Seeking rest and food, they are encouraged by a lone house in the distance. The abandoned house with a mannequin family is there to give the researchers a vague idea of what an atomic explosion can do. However, the duo is unaware that the Nevada desert is set aside for nuclear testing. Parked beside the abandoned model home is a new Mercury with the key and a full tank of gas. I cannot explain this. Strauss, the one with big ideas, takes the car to get help, heading straight for a trench filled with military men. Having no clue why they are wildly waving their arms at him, he sheepishly waves back. Under protest, he is dragged to the safety of the trench. Staying behind in his search for a peanut butter sandwich, Rooney absurdly survives the atomic blast in an enclosed pantry. Do not try this at home. He emerges from the obliterated house seriously singed, hair smoking, and with a toasted sandwich. His voice is sped up electronically, giving him a cartoon delivery. The officials who arrive wonder if he is a 5' 2" alien. Only one-third into the movie, it is the film's funniest scene.

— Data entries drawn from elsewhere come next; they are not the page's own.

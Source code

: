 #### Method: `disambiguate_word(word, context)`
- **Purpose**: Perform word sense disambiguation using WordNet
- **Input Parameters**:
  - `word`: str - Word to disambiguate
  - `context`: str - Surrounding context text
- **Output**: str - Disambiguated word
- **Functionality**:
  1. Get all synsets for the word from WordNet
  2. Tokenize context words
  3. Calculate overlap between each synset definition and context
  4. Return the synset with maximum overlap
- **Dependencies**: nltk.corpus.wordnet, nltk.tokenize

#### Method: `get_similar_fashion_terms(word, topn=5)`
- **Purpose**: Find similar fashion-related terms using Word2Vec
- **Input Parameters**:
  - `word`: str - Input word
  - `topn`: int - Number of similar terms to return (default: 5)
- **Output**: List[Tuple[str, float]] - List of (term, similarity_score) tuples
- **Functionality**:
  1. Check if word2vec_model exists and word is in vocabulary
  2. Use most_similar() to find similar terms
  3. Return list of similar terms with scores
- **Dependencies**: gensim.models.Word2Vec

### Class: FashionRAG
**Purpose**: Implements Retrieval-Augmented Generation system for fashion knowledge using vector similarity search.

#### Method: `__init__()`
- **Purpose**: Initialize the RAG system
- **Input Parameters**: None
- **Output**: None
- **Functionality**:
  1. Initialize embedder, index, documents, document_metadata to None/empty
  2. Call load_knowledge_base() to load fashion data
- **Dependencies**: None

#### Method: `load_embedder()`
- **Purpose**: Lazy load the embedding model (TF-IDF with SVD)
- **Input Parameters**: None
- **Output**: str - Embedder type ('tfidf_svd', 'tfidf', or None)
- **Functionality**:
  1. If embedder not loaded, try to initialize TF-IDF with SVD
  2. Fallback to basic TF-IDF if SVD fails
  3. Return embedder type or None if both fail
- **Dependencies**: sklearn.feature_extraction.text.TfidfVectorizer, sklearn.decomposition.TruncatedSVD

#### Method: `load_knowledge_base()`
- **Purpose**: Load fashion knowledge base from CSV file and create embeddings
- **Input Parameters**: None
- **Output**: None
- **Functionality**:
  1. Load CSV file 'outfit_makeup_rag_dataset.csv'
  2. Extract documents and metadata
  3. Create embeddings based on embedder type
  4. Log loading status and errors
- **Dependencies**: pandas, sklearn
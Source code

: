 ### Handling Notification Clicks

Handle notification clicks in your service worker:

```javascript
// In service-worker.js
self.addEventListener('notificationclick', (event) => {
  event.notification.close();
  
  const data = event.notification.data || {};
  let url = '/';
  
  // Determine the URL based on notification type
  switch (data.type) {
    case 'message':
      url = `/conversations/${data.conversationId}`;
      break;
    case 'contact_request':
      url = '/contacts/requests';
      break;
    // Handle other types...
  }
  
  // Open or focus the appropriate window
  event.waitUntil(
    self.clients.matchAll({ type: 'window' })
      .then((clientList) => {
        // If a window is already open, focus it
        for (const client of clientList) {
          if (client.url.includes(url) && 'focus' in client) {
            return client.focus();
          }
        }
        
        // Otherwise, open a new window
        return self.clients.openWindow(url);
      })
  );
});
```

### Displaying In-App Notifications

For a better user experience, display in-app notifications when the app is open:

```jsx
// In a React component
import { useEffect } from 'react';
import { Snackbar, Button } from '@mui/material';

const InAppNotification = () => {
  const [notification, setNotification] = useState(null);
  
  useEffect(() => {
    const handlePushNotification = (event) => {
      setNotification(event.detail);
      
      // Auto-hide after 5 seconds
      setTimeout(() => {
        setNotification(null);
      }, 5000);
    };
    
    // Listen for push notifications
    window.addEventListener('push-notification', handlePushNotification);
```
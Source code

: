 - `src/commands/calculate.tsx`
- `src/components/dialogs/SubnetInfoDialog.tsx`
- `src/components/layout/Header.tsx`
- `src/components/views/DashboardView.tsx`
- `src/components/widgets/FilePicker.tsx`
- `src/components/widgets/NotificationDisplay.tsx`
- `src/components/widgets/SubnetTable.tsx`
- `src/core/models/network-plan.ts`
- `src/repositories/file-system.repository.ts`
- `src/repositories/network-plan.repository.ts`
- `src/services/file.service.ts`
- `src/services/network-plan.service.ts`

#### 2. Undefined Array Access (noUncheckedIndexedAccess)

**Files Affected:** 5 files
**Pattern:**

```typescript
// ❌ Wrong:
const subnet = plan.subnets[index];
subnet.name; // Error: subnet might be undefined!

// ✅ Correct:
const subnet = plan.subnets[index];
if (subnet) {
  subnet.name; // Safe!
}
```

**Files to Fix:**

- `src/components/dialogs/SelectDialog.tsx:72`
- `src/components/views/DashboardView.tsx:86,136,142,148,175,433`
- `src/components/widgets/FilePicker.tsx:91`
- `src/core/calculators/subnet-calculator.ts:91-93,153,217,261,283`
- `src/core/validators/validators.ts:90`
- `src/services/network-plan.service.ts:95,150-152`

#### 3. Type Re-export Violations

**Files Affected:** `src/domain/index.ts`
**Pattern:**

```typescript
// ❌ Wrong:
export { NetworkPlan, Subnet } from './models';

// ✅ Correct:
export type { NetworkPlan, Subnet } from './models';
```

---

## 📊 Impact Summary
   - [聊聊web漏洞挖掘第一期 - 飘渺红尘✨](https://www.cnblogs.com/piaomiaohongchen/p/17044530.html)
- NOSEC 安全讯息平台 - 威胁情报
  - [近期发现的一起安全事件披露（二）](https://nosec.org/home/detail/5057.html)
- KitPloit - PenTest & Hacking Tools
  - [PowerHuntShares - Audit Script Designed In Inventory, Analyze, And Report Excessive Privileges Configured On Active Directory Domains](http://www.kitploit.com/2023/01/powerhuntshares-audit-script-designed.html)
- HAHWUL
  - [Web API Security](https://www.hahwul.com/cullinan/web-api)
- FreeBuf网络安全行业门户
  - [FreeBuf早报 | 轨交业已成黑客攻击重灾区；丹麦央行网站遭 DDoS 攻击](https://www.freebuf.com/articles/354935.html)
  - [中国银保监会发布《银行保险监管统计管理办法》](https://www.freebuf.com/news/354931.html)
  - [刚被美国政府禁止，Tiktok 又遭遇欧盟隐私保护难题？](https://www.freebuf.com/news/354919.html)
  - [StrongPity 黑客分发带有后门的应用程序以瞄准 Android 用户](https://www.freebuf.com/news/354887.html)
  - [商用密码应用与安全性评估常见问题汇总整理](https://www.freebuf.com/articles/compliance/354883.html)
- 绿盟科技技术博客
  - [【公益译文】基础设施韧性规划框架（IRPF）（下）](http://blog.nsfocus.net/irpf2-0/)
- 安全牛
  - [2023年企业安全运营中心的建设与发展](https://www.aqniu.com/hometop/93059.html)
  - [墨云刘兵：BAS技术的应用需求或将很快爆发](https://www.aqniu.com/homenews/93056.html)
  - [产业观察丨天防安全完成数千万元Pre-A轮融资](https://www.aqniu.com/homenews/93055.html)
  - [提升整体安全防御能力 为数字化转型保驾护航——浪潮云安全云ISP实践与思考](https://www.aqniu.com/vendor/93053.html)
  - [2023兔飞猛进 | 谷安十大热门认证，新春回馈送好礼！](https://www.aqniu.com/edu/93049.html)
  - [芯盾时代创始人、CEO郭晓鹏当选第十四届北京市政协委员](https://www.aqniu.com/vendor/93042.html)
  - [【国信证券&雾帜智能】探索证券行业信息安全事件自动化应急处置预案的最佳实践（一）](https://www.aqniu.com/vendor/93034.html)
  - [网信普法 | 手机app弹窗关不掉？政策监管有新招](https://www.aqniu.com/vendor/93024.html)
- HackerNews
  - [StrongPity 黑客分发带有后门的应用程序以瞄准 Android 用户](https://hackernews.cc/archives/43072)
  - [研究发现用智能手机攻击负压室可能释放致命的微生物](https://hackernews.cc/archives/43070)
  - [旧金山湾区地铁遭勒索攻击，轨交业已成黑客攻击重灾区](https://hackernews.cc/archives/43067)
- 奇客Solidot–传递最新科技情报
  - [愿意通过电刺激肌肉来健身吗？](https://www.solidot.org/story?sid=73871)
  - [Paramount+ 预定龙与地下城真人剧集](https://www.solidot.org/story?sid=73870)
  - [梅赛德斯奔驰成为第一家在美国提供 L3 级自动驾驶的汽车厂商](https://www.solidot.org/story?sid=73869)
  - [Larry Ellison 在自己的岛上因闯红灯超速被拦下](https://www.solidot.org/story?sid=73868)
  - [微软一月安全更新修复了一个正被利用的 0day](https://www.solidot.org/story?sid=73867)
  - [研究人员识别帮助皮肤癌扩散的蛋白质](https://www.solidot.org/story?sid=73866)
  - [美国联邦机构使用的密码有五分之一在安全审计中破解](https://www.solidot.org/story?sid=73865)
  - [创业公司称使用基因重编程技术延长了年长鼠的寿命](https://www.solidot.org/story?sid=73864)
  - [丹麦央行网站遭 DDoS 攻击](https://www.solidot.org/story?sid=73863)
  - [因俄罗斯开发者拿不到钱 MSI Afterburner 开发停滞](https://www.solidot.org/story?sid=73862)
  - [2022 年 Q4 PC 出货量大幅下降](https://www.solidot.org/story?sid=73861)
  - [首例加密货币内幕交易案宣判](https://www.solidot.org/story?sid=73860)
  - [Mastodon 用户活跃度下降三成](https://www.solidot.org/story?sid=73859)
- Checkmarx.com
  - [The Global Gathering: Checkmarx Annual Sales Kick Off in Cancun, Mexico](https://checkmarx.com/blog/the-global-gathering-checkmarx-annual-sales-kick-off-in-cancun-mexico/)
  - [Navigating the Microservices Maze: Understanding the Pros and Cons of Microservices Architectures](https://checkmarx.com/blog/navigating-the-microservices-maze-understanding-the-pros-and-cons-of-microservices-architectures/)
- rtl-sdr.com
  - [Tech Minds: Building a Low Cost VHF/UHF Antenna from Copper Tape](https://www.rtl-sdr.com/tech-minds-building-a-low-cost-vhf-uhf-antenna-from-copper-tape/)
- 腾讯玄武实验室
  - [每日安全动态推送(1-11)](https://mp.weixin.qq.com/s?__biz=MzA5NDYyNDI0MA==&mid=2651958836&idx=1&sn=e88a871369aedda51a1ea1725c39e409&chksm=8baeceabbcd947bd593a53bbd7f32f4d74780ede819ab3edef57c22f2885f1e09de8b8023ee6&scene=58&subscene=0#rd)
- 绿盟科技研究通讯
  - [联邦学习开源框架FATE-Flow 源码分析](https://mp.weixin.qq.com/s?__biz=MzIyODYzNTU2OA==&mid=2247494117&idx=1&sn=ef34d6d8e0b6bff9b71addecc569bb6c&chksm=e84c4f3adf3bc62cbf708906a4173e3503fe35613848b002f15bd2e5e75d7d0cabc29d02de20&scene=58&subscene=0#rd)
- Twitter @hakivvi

During Rooney's treatments, his real-life "mid-point" wife of eight, Elaine Devry (Davis), plays his attending nurse. He becomes a national phenomenon for surviving an atomic bomb blast. Somehow. After weeks of medical supervision, he needs to escape his hospital room. Way too freely. The FBI plans to follow him because their intel says the Soviets want to kidnap the kid. The two selected FBI agents cannot believe their assignment. They are left with the responsibility to pick up the atomic hitchhiker because no one else stopped. Some funny lines from the agents. Rooney arrives in Las Vegas and bumps into Devry there. Because of radioactivity exposure, he can clear out every slot machine he walks by. Outside the "inconvenient" radiation exposure, Rooney does glow in the dark when his romantic impulses increase around Devry. Perhaps the first film to use this gimmick in this manner.

In bug-eyed, bombastic Strauss form, he sets his sights on money-making deals about the peanut butter brand Rooney was eating at the time of the denotation. The kid's newfound fame could make him a fortune with a book and product endorsements. The dunderhead he is, he unwittingly teams up with a Soviet spy. Now radiation-free, Rooney unconsciously helps them capture the "head spy" by accidentally falling on him from an upper-story office window.  

Devry developed a thing for the little guy, and they get hitched. Tired of all the attention, the newlyweds take back roads across the Nevada desert, stopping at an isolated house for directions and maybe a cold drink. But the mannequins inside are of no help. Panicked, they accelerate away from another atomic test site.

Note: This eighty-six-minute film was distributed by Republic Pictures and produced by Mickey Rooney Productions from a Blake Edwards story. The music score by Van Alexander puts the odd in periodic as it flits from a symphonic string quartet during a lighthearted moment to a driving march theme during Rooney's physical tests. The film includes many familiar faces in comedy films or television: Joey Forman, Paul Dubov, and Stanley Adams. Peter Leeds and Hal March deliver funny,  sarcastic remarks as the two FBI agents. Not missing out on a single casting call is Whit Bissell.